[Saved entries]
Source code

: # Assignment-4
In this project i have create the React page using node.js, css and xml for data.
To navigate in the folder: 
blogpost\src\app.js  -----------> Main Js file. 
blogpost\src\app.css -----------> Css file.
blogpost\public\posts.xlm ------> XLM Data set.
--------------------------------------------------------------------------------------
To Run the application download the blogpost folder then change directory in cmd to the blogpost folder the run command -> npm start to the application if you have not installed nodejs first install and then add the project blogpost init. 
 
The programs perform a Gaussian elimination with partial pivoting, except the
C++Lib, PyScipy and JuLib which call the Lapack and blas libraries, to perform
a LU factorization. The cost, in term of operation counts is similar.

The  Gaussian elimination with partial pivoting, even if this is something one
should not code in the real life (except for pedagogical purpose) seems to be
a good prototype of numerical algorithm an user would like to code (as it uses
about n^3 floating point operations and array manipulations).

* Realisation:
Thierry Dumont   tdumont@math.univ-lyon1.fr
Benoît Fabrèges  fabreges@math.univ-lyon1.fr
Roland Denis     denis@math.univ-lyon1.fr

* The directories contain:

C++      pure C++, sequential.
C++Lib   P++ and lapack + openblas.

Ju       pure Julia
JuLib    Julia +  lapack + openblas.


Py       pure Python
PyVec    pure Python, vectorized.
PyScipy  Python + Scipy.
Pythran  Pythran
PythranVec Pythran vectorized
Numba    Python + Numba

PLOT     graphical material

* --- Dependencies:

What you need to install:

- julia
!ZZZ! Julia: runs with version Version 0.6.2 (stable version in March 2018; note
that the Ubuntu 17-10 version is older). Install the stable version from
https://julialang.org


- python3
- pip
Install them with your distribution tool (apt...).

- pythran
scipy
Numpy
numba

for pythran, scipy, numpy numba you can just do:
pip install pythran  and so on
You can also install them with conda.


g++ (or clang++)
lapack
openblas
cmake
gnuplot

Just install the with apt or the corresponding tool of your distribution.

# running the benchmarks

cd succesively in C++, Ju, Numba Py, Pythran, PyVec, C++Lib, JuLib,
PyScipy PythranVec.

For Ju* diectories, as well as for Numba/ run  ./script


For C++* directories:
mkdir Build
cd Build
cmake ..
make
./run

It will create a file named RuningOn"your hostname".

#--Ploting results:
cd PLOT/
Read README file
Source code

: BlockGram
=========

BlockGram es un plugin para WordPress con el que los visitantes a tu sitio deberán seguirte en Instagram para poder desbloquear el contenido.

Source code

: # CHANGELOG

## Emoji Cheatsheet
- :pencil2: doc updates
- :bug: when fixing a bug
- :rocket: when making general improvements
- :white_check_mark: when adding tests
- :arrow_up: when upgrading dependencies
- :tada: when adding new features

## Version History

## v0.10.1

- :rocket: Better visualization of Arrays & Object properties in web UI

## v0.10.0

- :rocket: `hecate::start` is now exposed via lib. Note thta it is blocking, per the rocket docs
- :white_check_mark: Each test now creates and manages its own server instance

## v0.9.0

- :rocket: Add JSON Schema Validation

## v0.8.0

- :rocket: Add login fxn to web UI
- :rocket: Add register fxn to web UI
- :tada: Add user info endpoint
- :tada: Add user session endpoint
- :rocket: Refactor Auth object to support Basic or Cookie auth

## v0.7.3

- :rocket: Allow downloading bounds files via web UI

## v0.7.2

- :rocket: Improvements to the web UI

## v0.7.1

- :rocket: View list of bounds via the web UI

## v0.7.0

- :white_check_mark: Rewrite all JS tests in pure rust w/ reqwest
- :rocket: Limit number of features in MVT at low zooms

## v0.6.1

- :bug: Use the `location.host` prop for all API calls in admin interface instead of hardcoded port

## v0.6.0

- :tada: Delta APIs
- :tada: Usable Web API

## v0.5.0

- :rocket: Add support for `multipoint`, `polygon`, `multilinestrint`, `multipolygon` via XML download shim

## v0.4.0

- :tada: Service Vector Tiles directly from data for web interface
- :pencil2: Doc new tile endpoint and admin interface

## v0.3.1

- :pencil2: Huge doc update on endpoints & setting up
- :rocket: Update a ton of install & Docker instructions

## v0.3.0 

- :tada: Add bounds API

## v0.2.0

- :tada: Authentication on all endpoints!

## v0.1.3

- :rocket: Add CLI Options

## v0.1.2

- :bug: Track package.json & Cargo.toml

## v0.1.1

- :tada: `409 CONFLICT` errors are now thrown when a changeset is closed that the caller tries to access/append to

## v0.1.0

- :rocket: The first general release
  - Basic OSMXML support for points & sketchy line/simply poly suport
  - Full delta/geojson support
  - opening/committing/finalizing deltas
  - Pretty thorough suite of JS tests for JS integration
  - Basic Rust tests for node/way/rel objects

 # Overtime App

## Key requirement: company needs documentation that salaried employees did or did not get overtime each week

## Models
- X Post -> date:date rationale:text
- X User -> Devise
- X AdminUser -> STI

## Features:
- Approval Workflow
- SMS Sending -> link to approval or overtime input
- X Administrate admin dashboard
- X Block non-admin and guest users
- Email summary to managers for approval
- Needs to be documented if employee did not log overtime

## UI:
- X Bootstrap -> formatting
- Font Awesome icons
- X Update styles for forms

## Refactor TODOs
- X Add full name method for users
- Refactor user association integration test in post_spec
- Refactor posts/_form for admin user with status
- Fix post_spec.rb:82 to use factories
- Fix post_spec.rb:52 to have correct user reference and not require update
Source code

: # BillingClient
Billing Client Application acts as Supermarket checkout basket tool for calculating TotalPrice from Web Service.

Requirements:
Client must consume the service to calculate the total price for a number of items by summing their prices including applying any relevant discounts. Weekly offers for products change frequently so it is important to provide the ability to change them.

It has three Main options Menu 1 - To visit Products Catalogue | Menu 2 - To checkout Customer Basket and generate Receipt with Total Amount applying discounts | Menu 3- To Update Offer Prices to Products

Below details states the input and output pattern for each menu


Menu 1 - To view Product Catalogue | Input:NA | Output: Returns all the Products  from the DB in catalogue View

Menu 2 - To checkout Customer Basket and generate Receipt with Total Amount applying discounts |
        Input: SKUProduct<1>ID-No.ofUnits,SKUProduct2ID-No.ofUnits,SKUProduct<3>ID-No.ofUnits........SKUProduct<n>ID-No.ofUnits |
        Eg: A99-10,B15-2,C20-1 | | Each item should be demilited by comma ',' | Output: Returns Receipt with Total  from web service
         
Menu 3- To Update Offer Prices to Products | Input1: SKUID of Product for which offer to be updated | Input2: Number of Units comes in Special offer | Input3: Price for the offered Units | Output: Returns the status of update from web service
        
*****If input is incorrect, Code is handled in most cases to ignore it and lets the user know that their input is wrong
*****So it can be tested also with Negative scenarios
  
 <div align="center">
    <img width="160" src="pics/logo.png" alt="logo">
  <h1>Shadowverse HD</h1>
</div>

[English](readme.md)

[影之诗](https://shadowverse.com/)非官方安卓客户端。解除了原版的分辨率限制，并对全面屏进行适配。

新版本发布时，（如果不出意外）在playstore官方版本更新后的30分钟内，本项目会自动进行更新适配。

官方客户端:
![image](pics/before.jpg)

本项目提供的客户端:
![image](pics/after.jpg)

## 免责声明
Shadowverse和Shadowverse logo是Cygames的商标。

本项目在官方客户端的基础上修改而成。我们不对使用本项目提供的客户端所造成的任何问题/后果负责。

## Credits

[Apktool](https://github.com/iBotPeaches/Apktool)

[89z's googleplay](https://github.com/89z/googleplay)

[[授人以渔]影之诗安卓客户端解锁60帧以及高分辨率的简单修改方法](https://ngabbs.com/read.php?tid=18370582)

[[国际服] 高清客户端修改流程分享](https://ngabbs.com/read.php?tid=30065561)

Description of the task:
Every entry needs to be retyped exactly.

Answer for the task:
Source code

: # Assignment-4
In this project i have create the React page using node.js, css and xml for data.
To navigate in the folder: 
blogpost\src\app.js  -----------> Main Js file. 
blogpost\src\app.css -----------> Css file.
blogpost\public\posts.xlm ------> XLM Data set.
--------------------------------------------------------------------------------------
To Run the application download the blogpost folder then change directory in cmd to the blogpost folder the run command -> npm start to the application if you have not installed nodejs first install and then add the project blogpost init. 
 
The programs perform a Gaussian elimination with partial pivoting, except the
C++Lib, PyScipy and JuLib which call the Lapack and blas libraries, to perform
a LU factorization. The cost, in term of operation counts is similar.

The  Gaussian elimination with partial pivoting, even if this is something one
should not code in the real life (except for pedagogical purpose) seems to be
a good prototype of numerical algorithm an user would like to code (as it uses
about n^3 floating point operations and array manipulations).

* Realisation:
Thierry Dumont   tdumont@math.univ-lyon1.fr
Benoît Fabrèges  fabreges@math.univ-lyon1.fr
Roland Denis     denis@math.univ-lyon1.fr

* The directories contain:

C++      pure C++, sequential.
C++Lib   P++ and lapack + openblas.

Ju       pure Julia
JuLib    Julia +  lapack + openblas.


Py       pure Python
PyVec    pure Python, vectorized.
PyScipy  Python + Scipy.
Pythran  Pythran
PythranVec Pythran vectorized
Numba    Python + Numba

PLOT     graphical material

* --- Dependencies:

What you need to install:

- julia
!ZZZ! Julia: runs with version Version 0.6.2 (stable version in March 2018; note
that the Ubuntu 17-10 version is older). Install the stable version from
https://julialang.org


- python3
- pip
Install them with your distribution tool (apt...).

- pythran
scipy
Numpy
numba

for pythran, scipy, numpy numba you can just do:
pip install pythran  and so on
You can also install them with conda.


g++ (or clang++)
lapack
openblas
cmake
gnuplot

Just install the with apt or the corresponding tool of your distribution.

# running the benchmarks

cd succesively in C++, Ju, Numba Py, Pythran, PyVec, C++Lib, JuLib,
PyScipy PythranVec.

For Ju* diectories, as well as for Numba/ run  ./script


For C++* directories:
mkdir Build
cd Build
cmake ..
make
./run

It will create a file named RuningOn"your hostname".

#--Ploting results:
cd PLOT/
Read README file
Source code

: BlockGram
=========

BlockGram es un plugin para WordPress con el que los visitantes a tu sitio deberán seguirte en Instagram para poder desbloquear el contenido.

Source code

: # CHANGELOG

## Emoji Cheatsheet
- :pencil2: doc updates
- :bug: when fixing a bug
- :rocket: when making general improvements
- :white_check_mark: when adding tests
- :arrow_up: when upgrading dependencies
- :tada: when adding new features

## Version History

## v0.10.1

- :rocket: Better visualization of Arrays & Object properties in web UI

## v0.10.0

- :rocket: `hecate::start` is now exposed via lib. Note thta it is blocking, per the rocket docs
- :white_check_mark: Each test now creates and manages its own server instance

## v0.9.0

- :rocket: Add JSON Schema Validation

## v0.8.0

- :rocket: Add login fxn to web UI
- :rocket: Add register fxn to web UI
- :tada: Add user info endpoint
- :tada: Add user session endpoint
- :rocket: Refactor Auth object to support Basic or Cookie auth

## v0.7.3

- :rocket: Allow downloading bounds files via web UI

## v0.7.2

- :rocket: Improvements to the web UI

## v0.7.1

- :rocket: View list of bounds via the web UI

## v0.7.0

- :white_check_mark: Rewrite all JS tests in pure rust w/ reqwest
- :rocket: Limit number of features in MVT at low zooms

## v0.6.1

- :bug: Use the `location.host` prop for all API calls in admin interface instead of hardcoded port

## v0.6.0

- :tada: Delta APIs
- :tada: Usable Web API

## v0.5.0

- :rocket: Add support for `multipoint`, `polygon`, `multilinestrint`, `multipolygon` via XML download shim

## v0.4.0

- :tada: Service Vector Tiles directly from data for web interface
- :pencil2: Doc new tile endpoint and admin interface

## v0.3.1

- :pencil2: Huge doc update on endpoints & setting up
- :rocket: Update a ton of install & Docker instructions

## v0.3.0 

- :tada: Add bounds API

## v0.2.0

- :tada: Authentication on all endpoints!

## v0.1.3

- :rocket: Add CLI Options

## v0.1.2

- :bug: Track package.json & Cargo.toml

## v0.1.1

- :tada: `409 CONFLICT` errors are now thrown when a changeset is closed that the caller tries to access/append to

## v0.1.0

- :rocket: The first general release
  - Basic OSMXML support for points & sketchy line/simply poly suport
  - Full delta/geojson support
  - opening/committing/finalizing deltas
  - Pretty thorough suite of JS tests for JS integration
  - Basic Rust tests for node/way/rel objects

 # Overtime App

## Key requirement: company needs documentation that salaried employees did or did not get overtime each week

## Models
- X Post -> date:date rationale:text
- X User -> Devise
- X AdminUser -> STI

## Features:
- Approval Workflow
- SMS Sending -> link to approval or overtime input
- X Administrate admin dashboard
- X Block non-admin and guest users
- Email summary to managers for approval
- Needs to be documented if employee did not log overtime

## UI:
- X Bootstrap -> formatting
- Font Awesome icons
- X Update styles for forms

## Refactor TODOs
- X Add full name method for users
- Refactor user association integration test in post_spec
- Refactor posts/_form for admin user with status
- Fix post_spec.rb:82 to use factories
- Fix post_spec.rb:52 to have correct user reference and not require update
Source code

: # BillingClient
Billing Client Application acts as Supermarket checkout basket tool for calculating TotalPrice from Web Service.

Requirements:
Client must consume the service to calculate the total price for a number of items by summing their prices including applying any relevant discounts. Weekly offers for products change frequently so it is important to provide the ability to change them.

It has three Main options Menu 1 - To visit Products Catalogue | Menu 2 - To checkout Customer Basket and generate Receipt with Total Amount applying discounts | Menu 3- To Update Offer Prices to Products

Below details states the input and output pattern for each menu


Menu 1 - To view Product Catalogue | Input:NA | Output: Returns all the Products  from the DB in catalogue View

Menu 2 - To checkout Customer Basket and generate Receipt with Total Amount applying discounts |
        Input: SKUProduct<1>ID-No.ofUnits,SKUProduct2ID-No.ofUnits,SKUProduct<3>ID-No.ofUnits........SKUProduct<n>ID-No.ofUnits |
        Eg: A99-10,B15-2,C20-1 | | Each item should be demilited by comma ',' | Output: Returns Receipt with Total  from web service
         
Menu 3- To Update Offer Prices to Products | Input1: SKUID of Product for which offer to be updated | Input2: Number of Units comes in Special offer | Input3: Price for the offered Units | Output: Returns the status of update from web service
        
*****If input is incorrect, Code is handled in most cases to ignore it and lets the user know that their input is wrong
*****So it can be tested also with Negative scenarios
  
 <div align="center">
    <img width="160" src="pics/logo.png" alt="logo">
  <h1>Shadowverse HD</h1>
</div>

[English](readme.md)

[影之诗](https://shadowverse.com/)非官方安卓客户端。解除了原版的分辨率限制，并对全面屏进行适配。

新版本发布时，（如果不出意外）在playstore官方版本更新后的30分钟内，本项目会自动进行更新适配。

官方客户端:
![image](pics/before.jpg)

本项目提供的客户端:
![image](pics/after.jpg)

## 免责声明
Shadowverse和Shadowverse logo是Cygames的商标。

本项目在官方客户端的基础上修改而成。我们不对使用本项目提供的客户端所造成的任何问题/后果负责。

## Credits

[Apktool](https://github.com/iBotPeaches/Apktool)

[89z's googleplay](https://github.com/89z/googleplay)

[[授人以渔]影之诗安卓客户端解锁60帧以及高分辨率的简单修改方法](https://ngabbs.com/read.php?tid=18370582)

[[国际服] 高清客户端修改流程分享](https://ngabbs.com/read.php?tid=30065561)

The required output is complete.